Emsal Mahkeme Kararı İstanbul Anadolu 6. Asliye Ticaret Mahkemesi 2021/805 E. 2022/480 K. 07.06.2022 T.

Görüntülediğiniz mahkeme kararı henüz kesinleşmemiştir. Yararlı olması amacıyla eklenmiştir.

T.C. İstanbul Anadolu 6. ASLİYE TİCARET MAHKEMESİ
ESAS NO : 2018/1064 Esas
KARAR NO: 2022/482
DAVA: İflas (İflasın Ertelenmesi)
DAVA TARİHİ: 04/02/2013
KARAR TARİHİ: 08/06/2022
Mahkememizde görülmekte olan iflas (iflasın ertelenmesi) davasının yapılan açık yargılaması sonunda,
GEREĞİ DÜŞÜNÜLDÜ:
Davacılar vekili dava dilekçesinde; Müvekkili ——- iyileştirme projesinde ayrıntılı olarak açıklanan nedenlerle zora düştüklerini ve borca batık hale geldiklerini, bu borca batıklıktan kurtulmak için gerçekçi ve somut iyileştirme projesi hazırlayıp mahkemeye sunduklarını, —– yılında dünya çapında meydana gelen ekonomik krizin değil şirketleri ——- dahi iflasın eşiğine getirdiğini bu ekonomik krizin ——pazarına yansıması sonucu doğurduğu zararların nedenli büyük olduğunun tartışmasız olduğunu piyasada orta ölçekli bir çok şirketin iflas ettiğini, bir çoğunun da iflasın eşiğine geldiğini, nakit akışının durduğunu, sunulan iyileştirme projesi kapsamında müvekkili şirketlerin mali durumunun ıslahının mümkün olduğunu, borca batıklıktan çıkacağını belirterek İİK 179.maddesi gereğince iflaslarının ertelenmesine karar verilmesini talep ve dava etmiştir.
Davacılar vekilinin iyileştirme projesi incelendiğinde;
—– kullanmış olduğu ——- kaynaklanan —- kefaletinin bulunduğu, bu nedenle borca batıklık bildiriminde bulunulduğu, sermaye artırımı şirketin satış durumu, şirketin karlılık durumu, işletmenin devamındaki ekonomik yararlar, mevcut borçları ödeme kabiliyeti ve tasarruf tedbirleri ile borca batıklıktan çıkılacağı, şirketin —-ödenmiş sermayesinin —- çıkarılacağı bildirilmiştir.
—- kullanmış olduğu kredi sözleşmelerinden kaynaklanan—tutarında kefaleti bulunduğu bu nedenle borca batıklık bildiriminde bulunulduğu sermaye artırımı, şirketin satış durumu, şirketin karlılık durumu işletmenin devamındaki ekonomik yararlar, mevcut borçları ödeme kabiliyeti ve tasarruf tedbirleri ile borca batıklıktan çıkılacağı, şirketin — ödenmiş sermayesinin —— çıkarılacağı bildirilmiştir.
Müdahil vekilleri davanın reddinin istemişlerdir.
Dava hukuki niteliği itibariyle; İİK 179 ve TTK.324.maddeleri gereğince iflasın 1 yıl süre ile ertelenmesi istemine ilişkindir.
Mahkememizce yapılan yargılama önce Mahkememizin —— sayılı esasında görülmüş ve yapılan yargılama kapsamında;
Davanın açıldığı —– tarihinden itibaren kayyım heyetinden raporlar alınmıştır.
İflasın ertelenmesi isteyen ——-şirketlerinin borca batık durumda bulunması, ——–, fevkalade mühletten yararlanmamış olması ve sunacakları iyileştirme projesi kapsamında mali durumlarının ıslahının imkan dahilinde görülmesi gerekir.

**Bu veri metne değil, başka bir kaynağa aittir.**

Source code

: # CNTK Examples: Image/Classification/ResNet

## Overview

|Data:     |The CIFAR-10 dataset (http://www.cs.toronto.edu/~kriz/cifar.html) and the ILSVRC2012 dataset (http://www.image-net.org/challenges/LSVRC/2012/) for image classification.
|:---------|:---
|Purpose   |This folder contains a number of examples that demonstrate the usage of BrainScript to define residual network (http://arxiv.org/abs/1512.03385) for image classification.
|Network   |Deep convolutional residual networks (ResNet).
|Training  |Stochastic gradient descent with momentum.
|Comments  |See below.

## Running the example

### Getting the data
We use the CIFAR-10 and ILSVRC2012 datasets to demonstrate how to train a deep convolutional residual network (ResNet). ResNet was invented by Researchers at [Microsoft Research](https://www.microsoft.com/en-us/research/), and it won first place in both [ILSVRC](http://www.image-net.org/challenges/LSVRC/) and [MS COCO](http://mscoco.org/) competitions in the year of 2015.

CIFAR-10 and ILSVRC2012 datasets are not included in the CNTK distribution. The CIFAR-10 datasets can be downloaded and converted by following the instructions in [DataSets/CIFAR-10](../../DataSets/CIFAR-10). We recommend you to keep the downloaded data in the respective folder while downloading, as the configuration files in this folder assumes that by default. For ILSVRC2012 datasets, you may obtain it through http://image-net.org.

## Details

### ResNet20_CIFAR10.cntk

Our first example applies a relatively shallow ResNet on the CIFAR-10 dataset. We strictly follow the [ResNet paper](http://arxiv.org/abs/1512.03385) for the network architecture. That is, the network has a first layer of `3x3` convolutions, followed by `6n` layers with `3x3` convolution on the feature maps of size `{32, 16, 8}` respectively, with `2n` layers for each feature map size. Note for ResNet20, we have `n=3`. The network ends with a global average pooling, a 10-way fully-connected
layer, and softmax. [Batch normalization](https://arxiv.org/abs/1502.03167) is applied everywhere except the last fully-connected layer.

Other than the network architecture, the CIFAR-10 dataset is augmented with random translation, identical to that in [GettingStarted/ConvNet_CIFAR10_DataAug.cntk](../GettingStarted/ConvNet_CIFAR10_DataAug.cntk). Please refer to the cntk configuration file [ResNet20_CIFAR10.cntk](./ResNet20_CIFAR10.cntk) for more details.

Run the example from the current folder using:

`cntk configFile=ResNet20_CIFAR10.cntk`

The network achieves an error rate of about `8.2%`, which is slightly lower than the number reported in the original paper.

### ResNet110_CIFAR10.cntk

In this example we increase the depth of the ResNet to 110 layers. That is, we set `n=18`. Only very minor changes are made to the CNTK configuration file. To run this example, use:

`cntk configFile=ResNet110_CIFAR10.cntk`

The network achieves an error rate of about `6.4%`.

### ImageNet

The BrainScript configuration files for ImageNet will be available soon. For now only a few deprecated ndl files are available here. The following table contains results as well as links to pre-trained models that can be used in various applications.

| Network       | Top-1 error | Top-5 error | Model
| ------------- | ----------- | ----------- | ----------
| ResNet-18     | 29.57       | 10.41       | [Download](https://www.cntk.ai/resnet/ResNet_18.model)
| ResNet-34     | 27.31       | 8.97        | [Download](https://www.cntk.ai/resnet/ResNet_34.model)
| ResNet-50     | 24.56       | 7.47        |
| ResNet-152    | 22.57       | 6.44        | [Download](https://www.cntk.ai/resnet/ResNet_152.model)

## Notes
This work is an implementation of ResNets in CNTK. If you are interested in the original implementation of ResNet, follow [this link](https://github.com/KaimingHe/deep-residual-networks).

Gerek borca batıklığın ve gerekse iyileştirme projesinin ciddi ve inandırıcı olup olmadığının tespiti özel ve teknik bilgiyi gerektirdiğinden bu değerlendirmelerin yapılması için bilirkişi görüşüne başvurulmalıdır. Mahkeme de bu raporda bu konudaki özel ve teknik bilgi ihtiyacını giderebilmeli ve raporun hukuka uygunluğunu denetlemelidir. Projenin ciddi ve inandırıcılığı öncelikle ve özellikle sermaye ve/veya karlılığın ne şekilde arttırılacağı ve borca batıklıktan kurtulmanın ne şekilde sağlanacağı somut belgelere dayalı ve gerçekçi bilgi ve öngörülerden yola çıkılarak tespit edilmeli, diğer proje unsurları içinde bilimsel veriler değerlendirilmelidir.

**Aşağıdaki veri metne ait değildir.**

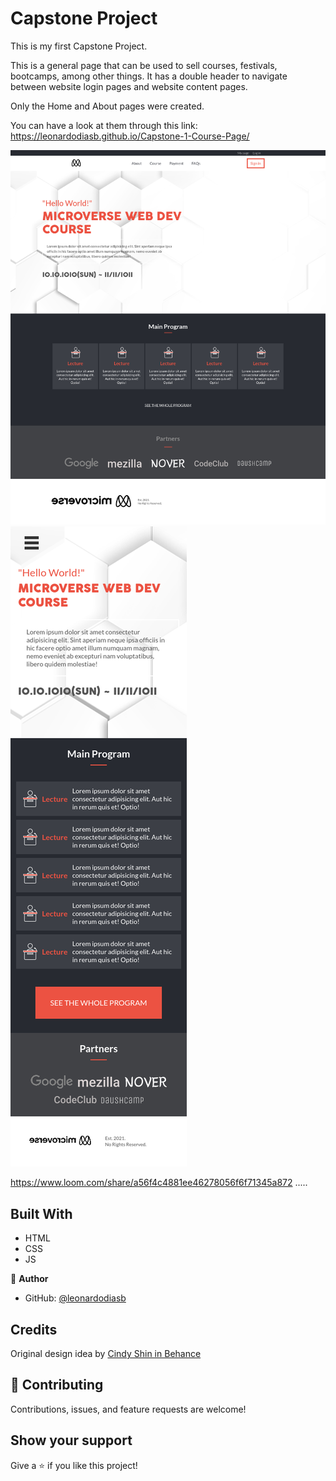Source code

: # Capstone Project

This is my first Capstone Project.

This is a general page that can be used to sell courses, festivals, bootcamps, among other things.
It has a double header to navigate between website login pages and website content pages.

Only the Home and About pages were created.

You can have a look at them through this link: https://leonardodiasb.github.io/Capstone-1-Course-Page/

![screenshot](images/screenshot-desktop.png)  
![screenshot](images/screenshot-mobile.png)

https://www.loom.com/share/a56f4c4881ee46278056f6f71345a872
.....

## Built With

- HTML
- CSS
- JS

👤 **Author**

- GitHub: [@leonardodiasb](https://github.com/leonardodiasb)

## Credits

Original design idea by [Cindy Shin in Behance](https://www.behance.net/adagio07)

## 🤝 Contributing

Contributions, issues, and feature requests are welcome!

## Show your support

Give a ⭐️ if you like this project!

Davacı şirketlerin borca batıklık durumunun tereddütte yer bırakmayacak şekilde belirlenmesi ve projenin ciddi ve inandırıcı olup olmadığı ve süreç içindeki uygulamaların projede gösterilen iyileştirme unsurlarına uygun bulunup bulunmadığı hususunda konusunda uzman bilirkişi heyetinden raporlar alınmış, —- tarihli bilirkişi heyeti raporu gereğince —- rayiç değerlerinin —-olduğu, —- olduğu, — olduğu tespit edilmiştir.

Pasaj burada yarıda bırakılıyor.